Provided entries
↓
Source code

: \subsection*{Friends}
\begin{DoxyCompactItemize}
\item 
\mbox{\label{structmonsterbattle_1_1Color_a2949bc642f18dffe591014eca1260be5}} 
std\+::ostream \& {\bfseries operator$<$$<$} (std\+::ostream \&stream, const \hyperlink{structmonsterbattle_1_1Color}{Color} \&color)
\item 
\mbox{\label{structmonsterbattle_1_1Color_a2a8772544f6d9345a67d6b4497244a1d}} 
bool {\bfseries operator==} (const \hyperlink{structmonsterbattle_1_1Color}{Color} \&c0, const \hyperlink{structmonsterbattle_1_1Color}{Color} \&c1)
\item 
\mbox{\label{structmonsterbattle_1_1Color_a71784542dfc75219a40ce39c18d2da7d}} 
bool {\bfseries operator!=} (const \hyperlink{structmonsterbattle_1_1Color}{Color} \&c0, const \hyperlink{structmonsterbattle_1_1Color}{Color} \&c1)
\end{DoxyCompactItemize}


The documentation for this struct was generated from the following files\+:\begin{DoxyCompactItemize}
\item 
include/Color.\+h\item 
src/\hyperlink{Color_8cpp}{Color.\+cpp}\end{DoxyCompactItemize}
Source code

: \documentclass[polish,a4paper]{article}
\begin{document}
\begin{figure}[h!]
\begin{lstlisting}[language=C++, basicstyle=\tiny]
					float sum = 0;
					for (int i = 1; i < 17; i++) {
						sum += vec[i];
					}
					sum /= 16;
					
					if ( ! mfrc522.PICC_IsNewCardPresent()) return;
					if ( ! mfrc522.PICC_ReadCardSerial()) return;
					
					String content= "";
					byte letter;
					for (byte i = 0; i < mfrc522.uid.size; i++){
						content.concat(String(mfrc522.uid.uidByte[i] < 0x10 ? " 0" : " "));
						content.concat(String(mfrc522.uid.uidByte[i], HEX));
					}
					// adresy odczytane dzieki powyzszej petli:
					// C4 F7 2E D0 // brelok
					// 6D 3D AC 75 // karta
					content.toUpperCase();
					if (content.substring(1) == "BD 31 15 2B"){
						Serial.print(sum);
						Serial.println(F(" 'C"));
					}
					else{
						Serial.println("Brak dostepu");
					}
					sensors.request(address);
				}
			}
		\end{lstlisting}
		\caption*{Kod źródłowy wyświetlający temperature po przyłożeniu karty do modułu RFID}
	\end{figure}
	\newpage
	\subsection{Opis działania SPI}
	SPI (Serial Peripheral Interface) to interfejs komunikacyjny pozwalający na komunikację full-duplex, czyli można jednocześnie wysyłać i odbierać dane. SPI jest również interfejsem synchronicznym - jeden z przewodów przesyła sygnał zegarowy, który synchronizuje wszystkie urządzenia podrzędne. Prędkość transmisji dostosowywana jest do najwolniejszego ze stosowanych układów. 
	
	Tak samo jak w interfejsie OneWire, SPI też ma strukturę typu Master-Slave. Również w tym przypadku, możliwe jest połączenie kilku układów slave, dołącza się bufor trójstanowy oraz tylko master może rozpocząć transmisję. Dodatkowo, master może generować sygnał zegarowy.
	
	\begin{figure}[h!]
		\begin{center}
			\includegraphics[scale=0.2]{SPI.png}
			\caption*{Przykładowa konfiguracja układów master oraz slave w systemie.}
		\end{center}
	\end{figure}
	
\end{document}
↑
Write out all of the entries above, exactly and in full.

Source code

: \subsection*{Friends}
\begin{DoxyCompactItemize}
\item 
\mbox{\label{structmonsterbattle_1_1Color_a2949bc642f18dffe591014eca1260be5}} 
std\+::ostream \& {\bfseries operator$<$$<$} (std\+::ostream \&stream, const \hyperlink{structmonsterbattle_1_1Color}{Color} \&color)
\item 
\mbox{\label{structmonsterbattle_1_1Color_a2a8772544f6d9345a67d6b4497244a1d}} 
bool {\bfseries operator==} (const \hyperlink{structmonsterbattle_1_1Color}{Color} \&c0, const \hyperlink{structmonsterbattle_1_1Color}{Color} \&c1)
\item 
\mbox{\label{structmonsterbattle_1_1Color_a71784542dfc75219a40ce39c18d2da7d}} 
bool {\bfseries operator!=} (const \hyperlink{structmonsterbattle_1_1Color}{Color} \&c0, const \hyperlink{structmonsterbattle_1_1Color}{Color} \&c1)
\end{DoxyCompactItemize}


The documentation for this struct was generated from the following files\+:\begin{DoxyCompactItemize}
\item 
include/Color.\+h\item 
src/\hyperlink{Color_8cpp}{Color.\+cpp}\end{DoxyCompactItemize}
Source code

: \documentclass[polish,a4paper]{article}
\begin{document}
\begin{figure}[h!]
\begin{lstlisting}[language=C++, basicstyle=\tiny]
					float sum = 0;
					for (int i = 1; i < 17; i++) {
						sum += vec[i];
					}
					sum /= 16;
					
					if ( ! mfrc522.PICC_IsNewCardPresent()) return;
					if ( ! mfrc522.PICC_ReadCardSerial()) return;
					
					String content= "";
					byte letter;
					for (byte i = 0; i < mfrc522.uid.size; i++){
						content.concat(String(mfrc522.uid.uidByte[i] < 0x10 ? " 0" : " "));
						content.concat(String(mfrc522.uid.uidByte[i], HEX));
					}
					// adresy odczytane dzieki powyzszej petli:
					// C4 F7 2E D0 // brelok
					// 6D 3D AC 75 // karta
					content.toUpperCase();
					if (content.substring(1) == "BD 31 15 2B"){
						Serial.print(sum);
						Serial.println(F(" 'C"));
					}
					else{
						Serial.println("Brak dostepu");
					}
					sensors.request(address);
				}
			}
		\end{lstlisting}
		\caption*{Kod źródłowy wyświetlający temperature po przyłożeniu karty do modułu RFID}
	\end{figure}
	\newpage
	\subsection{Opis działania SPI}
	SPI (Serial Peripheral Interface) to interfejs komunikacyjny pozwalający na komunikację full-duplex, czyli można jednocześnie wysyłać i odbierać dane. SPI jest również interfejsem synchronicznym - jeden z przewodów przesyła sygnał zegarowy, który synchronizuje wszystkie urządzenia podrzędne. Prędkość transmisji dostosowywana jest do najwolniejszego ze stosowanych układów. 
	
	Tak samo jak w interfejsie OneWire, SPI też ma strukturę typu Master-Slave. Również w tym przypadku, możliwe jest połączenie kilku układów slave, dołącza się bufor trójstanowy oraz tylko master może rozpocząć transmisję. Dodatkowo, master może generować sygnał zegarowy.
	
	\begin{figure}[h!]
		\begin{center}
			\includegraphics[scale=0.2]{SPI.png}
			\caption*{Przykładowa konfiguracja układów master oraz slave w systemie.}
		\end{center}
	\end{figure}
	
\end{document}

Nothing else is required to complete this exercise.